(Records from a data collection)
+++++
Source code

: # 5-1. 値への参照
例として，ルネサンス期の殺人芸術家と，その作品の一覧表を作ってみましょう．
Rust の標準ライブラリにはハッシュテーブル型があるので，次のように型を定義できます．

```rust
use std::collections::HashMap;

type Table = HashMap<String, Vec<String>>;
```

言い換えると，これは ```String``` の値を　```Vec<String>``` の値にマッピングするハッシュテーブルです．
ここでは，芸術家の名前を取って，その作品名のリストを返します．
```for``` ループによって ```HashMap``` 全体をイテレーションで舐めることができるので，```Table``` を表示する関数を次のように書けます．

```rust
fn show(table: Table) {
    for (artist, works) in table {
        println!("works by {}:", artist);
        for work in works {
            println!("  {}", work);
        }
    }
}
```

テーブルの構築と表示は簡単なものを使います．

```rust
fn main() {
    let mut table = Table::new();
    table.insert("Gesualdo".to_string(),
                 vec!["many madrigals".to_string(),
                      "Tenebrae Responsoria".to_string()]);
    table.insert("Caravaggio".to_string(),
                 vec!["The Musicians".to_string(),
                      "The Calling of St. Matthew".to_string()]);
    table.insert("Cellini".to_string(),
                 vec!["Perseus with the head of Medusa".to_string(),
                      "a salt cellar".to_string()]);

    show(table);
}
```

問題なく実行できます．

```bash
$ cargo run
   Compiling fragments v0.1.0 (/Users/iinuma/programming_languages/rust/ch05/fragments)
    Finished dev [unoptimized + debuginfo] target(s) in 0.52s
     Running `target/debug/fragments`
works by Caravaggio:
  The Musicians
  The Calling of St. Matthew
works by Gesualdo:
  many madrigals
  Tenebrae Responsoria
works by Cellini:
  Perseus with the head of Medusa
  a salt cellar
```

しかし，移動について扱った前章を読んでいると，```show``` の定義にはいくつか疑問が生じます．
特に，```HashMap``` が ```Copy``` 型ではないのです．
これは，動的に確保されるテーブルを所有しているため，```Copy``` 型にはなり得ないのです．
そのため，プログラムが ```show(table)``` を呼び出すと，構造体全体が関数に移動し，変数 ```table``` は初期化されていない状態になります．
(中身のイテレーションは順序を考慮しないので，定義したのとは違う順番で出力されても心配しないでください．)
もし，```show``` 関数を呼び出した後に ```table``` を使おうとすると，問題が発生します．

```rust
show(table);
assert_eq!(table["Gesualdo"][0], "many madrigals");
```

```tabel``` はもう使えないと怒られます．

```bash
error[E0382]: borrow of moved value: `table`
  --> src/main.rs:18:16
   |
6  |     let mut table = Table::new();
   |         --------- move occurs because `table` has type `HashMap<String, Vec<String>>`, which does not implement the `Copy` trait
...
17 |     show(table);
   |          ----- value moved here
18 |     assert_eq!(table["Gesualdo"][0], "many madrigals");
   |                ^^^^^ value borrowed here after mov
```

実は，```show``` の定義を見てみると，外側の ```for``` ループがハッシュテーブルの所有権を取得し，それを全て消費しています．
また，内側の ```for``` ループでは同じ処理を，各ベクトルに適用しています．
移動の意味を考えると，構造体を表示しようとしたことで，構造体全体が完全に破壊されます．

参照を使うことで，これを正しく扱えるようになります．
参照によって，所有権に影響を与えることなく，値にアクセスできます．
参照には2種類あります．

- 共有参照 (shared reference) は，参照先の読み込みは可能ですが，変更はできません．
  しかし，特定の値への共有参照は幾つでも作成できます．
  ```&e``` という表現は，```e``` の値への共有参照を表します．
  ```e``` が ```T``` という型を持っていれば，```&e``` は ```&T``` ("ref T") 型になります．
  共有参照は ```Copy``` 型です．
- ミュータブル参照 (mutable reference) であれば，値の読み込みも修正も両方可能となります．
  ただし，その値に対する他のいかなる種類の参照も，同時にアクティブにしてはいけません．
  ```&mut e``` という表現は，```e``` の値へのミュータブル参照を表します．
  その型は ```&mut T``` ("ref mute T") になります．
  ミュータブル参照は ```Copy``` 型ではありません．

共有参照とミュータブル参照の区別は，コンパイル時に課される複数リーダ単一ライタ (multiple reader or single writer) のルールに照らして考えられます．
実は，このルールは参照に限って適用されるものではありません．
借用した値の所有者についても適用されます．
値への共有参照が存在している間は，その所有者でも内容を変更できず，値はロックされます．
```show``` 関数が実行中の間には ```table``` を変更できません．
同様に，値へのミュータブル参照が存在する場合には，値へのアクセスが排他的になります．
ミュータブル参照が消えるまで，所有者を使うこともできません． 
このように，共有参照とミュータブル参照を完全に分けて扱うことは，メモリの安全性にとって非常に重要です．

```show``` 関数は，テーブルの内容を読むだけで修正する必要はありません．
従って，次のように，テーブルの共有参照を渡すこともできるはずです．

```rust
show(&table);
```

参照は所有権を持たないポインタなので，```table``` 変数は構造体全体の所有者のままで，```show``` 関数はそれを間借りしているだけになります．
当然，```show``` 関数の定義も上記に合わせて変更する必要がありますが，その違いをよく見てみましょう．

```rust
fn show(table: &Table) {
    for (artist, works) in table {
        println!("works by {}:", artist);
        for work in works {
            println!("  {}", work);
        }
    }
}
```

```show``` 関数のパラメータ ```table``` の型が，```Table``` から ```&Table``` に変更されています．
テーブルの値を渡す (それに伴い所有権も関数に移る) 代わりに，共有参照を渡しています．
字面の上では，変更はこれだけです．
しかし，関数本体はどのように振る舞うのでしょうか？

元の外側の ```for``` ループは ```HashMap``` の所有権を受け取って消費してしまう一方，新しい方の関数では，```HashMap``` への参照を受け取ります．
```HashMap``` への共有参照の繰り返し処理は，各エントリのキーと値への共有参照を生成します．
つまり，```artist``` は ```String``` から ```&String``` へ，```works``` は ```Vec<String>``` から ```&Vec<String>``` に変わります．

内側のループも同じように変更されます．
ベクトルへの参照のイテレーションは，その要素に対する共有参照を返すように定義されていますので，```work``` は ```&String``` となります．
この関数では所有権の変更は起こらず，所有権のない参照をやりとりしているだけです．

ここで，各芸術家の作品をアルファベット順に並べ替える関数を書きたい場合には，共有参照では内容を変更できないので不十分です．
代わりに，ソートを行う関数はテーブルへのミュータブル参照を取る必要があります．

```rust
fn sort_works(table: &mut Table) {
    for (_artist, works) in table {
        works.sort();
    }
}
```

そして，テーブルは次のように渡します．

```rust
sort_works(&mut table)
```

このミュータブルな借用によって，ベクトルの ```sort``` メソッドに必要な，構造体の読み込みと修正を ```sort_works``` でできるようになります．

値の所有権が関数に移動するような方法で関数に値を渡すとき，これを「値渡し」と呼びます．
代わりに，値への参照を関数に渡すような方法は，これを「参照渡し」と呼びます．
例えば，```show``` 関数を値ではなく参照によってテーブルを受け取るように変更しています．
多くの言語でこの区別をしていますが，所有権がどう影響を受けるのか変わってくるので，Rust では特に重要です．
+++++
• [Requirement] The task calls for each record to be returned verbatim.

• [Written answer]
Source code

: # 5-1. 値への参照
例として，ルネサンス期の殺人芸術家と，その作品の一覧表を作ってみましょう．
Rust の標準ライブラリにはハッシュテーブル型があるので，次のように型を定義できます．

```rust
use std::collections::HashMap;

type Table = HashMap<String, Vec<String>>;
```

言い換えると，これは ```String``` の値を　```Vec<String>``` の値にマッピングするハッシュテーブルです．
ここでは，芸術家の名前を取って，その作品名のリストを返します．
```for``` ループによって ```HashMap``` 全体をイテレーションで舐めることができるので，```Table``` を表示する関数を次のように書けます．

```rust
fn show(table: Table) {
    for (artist, works) in table {
        println!("works by {}:", artist);
        for work in works {
            println!("  {}", work);
        }
    }
}
```

テーブルの構築と表示は簡単なものを使います．

```rust
fn main() {
    let mut table = Table::new();
    table.insert("Gesualdo".to_string(),
                 vec!["many madrigals".to_string(),
                      "Tenebrae Responsoria".to_string()]);
    table.insert("Caravaggio".to_string(),
                 vec!["The Musicians".to_string(),
                      "The Calling of St. Matthew".to_string()]);
    table.insert("Cellini".to_string(),
                 vec!["Perseus with the head of Medusa".to_string(),
                      "a salt cellar".to_string()]);

    show(table);
}
```

問題なく実行できます．

```bash
$ cargo run
   Compiling fragments v0.1.0 (/Users/iinuma/programming_languages/rust/ch05/fragments)
    Finished dev [unoptimized + debuginfo] target(s) in 0.52s
     Running `target/debug/fragments`
works by Caravaggio:
  The Musicians
  The Calling of St. Matthew
works by Gesualdo:
  many madrigals
  Tenebrae Responsoria
works by Cellini:
  Perseus with the head of Medusa
  a salt cellar
```

しかし，移動について扱った前章を読んでいると，```show``` の定義にはいくつか疑問が生じます．
特に，```HashMap``` が ```Copy``` 型ではないのです．
これは，動的に確保されるテーブルを所有しているため，```Copy``` 型にはなり得ないのです．
そのため，プログラムが ```show(table)``` を呼び出すと，構造体全体が関数に移動し，変数 ```table``` は初期化されていない状態になります．
(中身のイテレーションは順序を考慮しないので，定義したのとは違う順番で出力されても心配しないでください．)
もし，```show``` 関数を呼び出した後に ```table``` を使おうとすると，問題が発生します．

```rust
show(table);
assert_eq!(table["Gesualdo"][0], "many madrigals");
```

```tabel``` はもう使えないと怒られます．

```bash
error[E0382]: borrow of moved value: `table`
  --> src/main.rs:18:16
   |
6  |     let mut table = Table::new();
   |         --------- move occurs because `table` has type `HashMap<String, Vec<String>>`, which does not implement the `Copy` trait
...
17 |     show(table);
   |          ----- value moved here
18 |     assert_eq!(table["Gesualdo"][0], "many madrigals");
   |                ^^^^^ value borrowed here after mov
```

実は，```show``` の定義を見てみると，外側の ```for``` ループがハッシュテーブルの所有権を取得し，それを全て消費しています．
また，内側の ```for``` ループでは同じ処理を，各ベクトルに適用しています．
移動の意味を考えると，構造体を表示しようとしたことで，構造体全体が完全に破壊されます．

参照を使うことで，これを正しく扱えるようになります．
参照によって，所有権に影響を与えることなく，値にアクセスできます．
参照には2種類あります．

- 共有参照 (shared reference) は，参照先の読み込みは可能ですが，変更はできません．
  しかし，特定の値への共有参照は幾つでも作成できます．
  ```&e``` という表現は，```e``` の値への共有参照を表します．
  ```e``` が ```T``` という型を持っていれば，```&e``` は ```&T``` ("ref T") 型になります．
  共有参照は ```Copy``` 型です．
- ミュータブル参照 (mutable reference) であれば，値の読み込みも修正も両方可能となります．
  ただし，その値に対する他のいかなる種類の参照も，同時にアクティブにしてはいけません．
  ```&mut e``` という表現は，```e``` の値へのミュータブル参照を表します．
  その型は ```&mut T``` ("ref mute T") になります．
  ミュータブル参照は ```Copy``` 型ではありません．

共有参照とミュータブル参照の区別は，コンパイル時に課される複数リーダ単一ライタ (multiple reader or single writer) のルールに照らして考えられます．
実は，このルールは参照に限って適用されるものではありません．
借用した値の所有者についても適用されます．
値への共有参照が存在している間は，その所有者でも内容を変更できず，値はロックされます．
```show``` 関数が実行中の間には ```table``` を変更できません．
同様に，値へのミュータブル参照が存在する場合には，値へのアクセスが排他的になります．
ミュータブル参照が消えるまで，所有者を使うこともできません． 
このように，共有参照とミュータブル参照を完全に分けて扱うことは，メモリの安全性にとって非常に重要です．

```show``` 関数は，テーブルの内容を読むだけで修正する必要はありません．
従って，次のように，テーブルの共有参照を渡すこともできるはずです．

```rust
show(&table);
```

参照は所有権を持たないポインタなので，```table``` 変数は構造体全体の所有者のままで，```show``` 関数はそれを間借りしているだけになります．
当然，```show``` 関数の定義も上記に合わせて変更する必要がありますが，その違いをよく見てみましょう．

```rust
fn show(table: &Table) {
    for (artist, works) in table {
        println!("works by {}:", artist);
        for work in works {
            println!("  {}", work);
        }
    }
}
```

```show``` 関数のパラメータ ```table``` の型が，```Table``` から ```&Table``` に変更されています．
テーブルの値を渡す (それに伴い所有権も関数に移る) 代わりに，共有参照を渡しています．
字面の上では，変更はこれだけです．
しかし，関数本体はどのように振る舞うのでしょうか？

元の外側の ```for``` ループは ```HashMap``` の所有権を受け取って消費してしまう一方，新しい方の関数では，```HashMap``` への参照を受け取ります．
```HashMap``` への共有参照の繰り返し処理は，各エントリのキーと値への共有参照を生成します．
つまり，```artist``` は ```String``` から ```&String``` へ，```works``` は ```Vec<String>``` から ```&Vec<String>``` に変わります．

内側のループも同じように変更されます．
ベクトルへの参照のイテレーションは，その要素に対する共有参照を返すように定義されていますので，```work``` は ```&String``` となります．
この関数では所有権の変更は起こらず，所有権のない参照をやりとりしているだけです．

ここで，各芸術家の作品をアルファベット順に並べ替える関数を書きたい場合には，共有参照では内容を変更できないので不十分です．
代わりに，ソートを行う関数はテーブルへのミュータブル参照を取る必要があります．

```rust
fn sort_works(table: &mut Table) {
    for (_artist, works) in table {
        works.sort();
    }
}
```

そして，テーブルは次のように渡します．

```rust
sort_works(&mut table)
```

このミュータブルな借用によって，ベクトルの ```sort``` メソッドに必要な，構造体の読み込みと修正を ```sort_works``` でできるようになります．

値の所有権が関数に移動するような方法で関数に値を渡すとき，これを「値渡し」と呼びます．
代わりに，値への参照を関数に渡すような方法は，これを「参照渡し」と呼びます．
例えば，```show``` 関数を値ではなく参照によってテーブルを受け取るように変更しています．
多くの言語でこの区別をしていますが，所有権がどう影響を受けるのか変わってくるので，Rust では特に重要です．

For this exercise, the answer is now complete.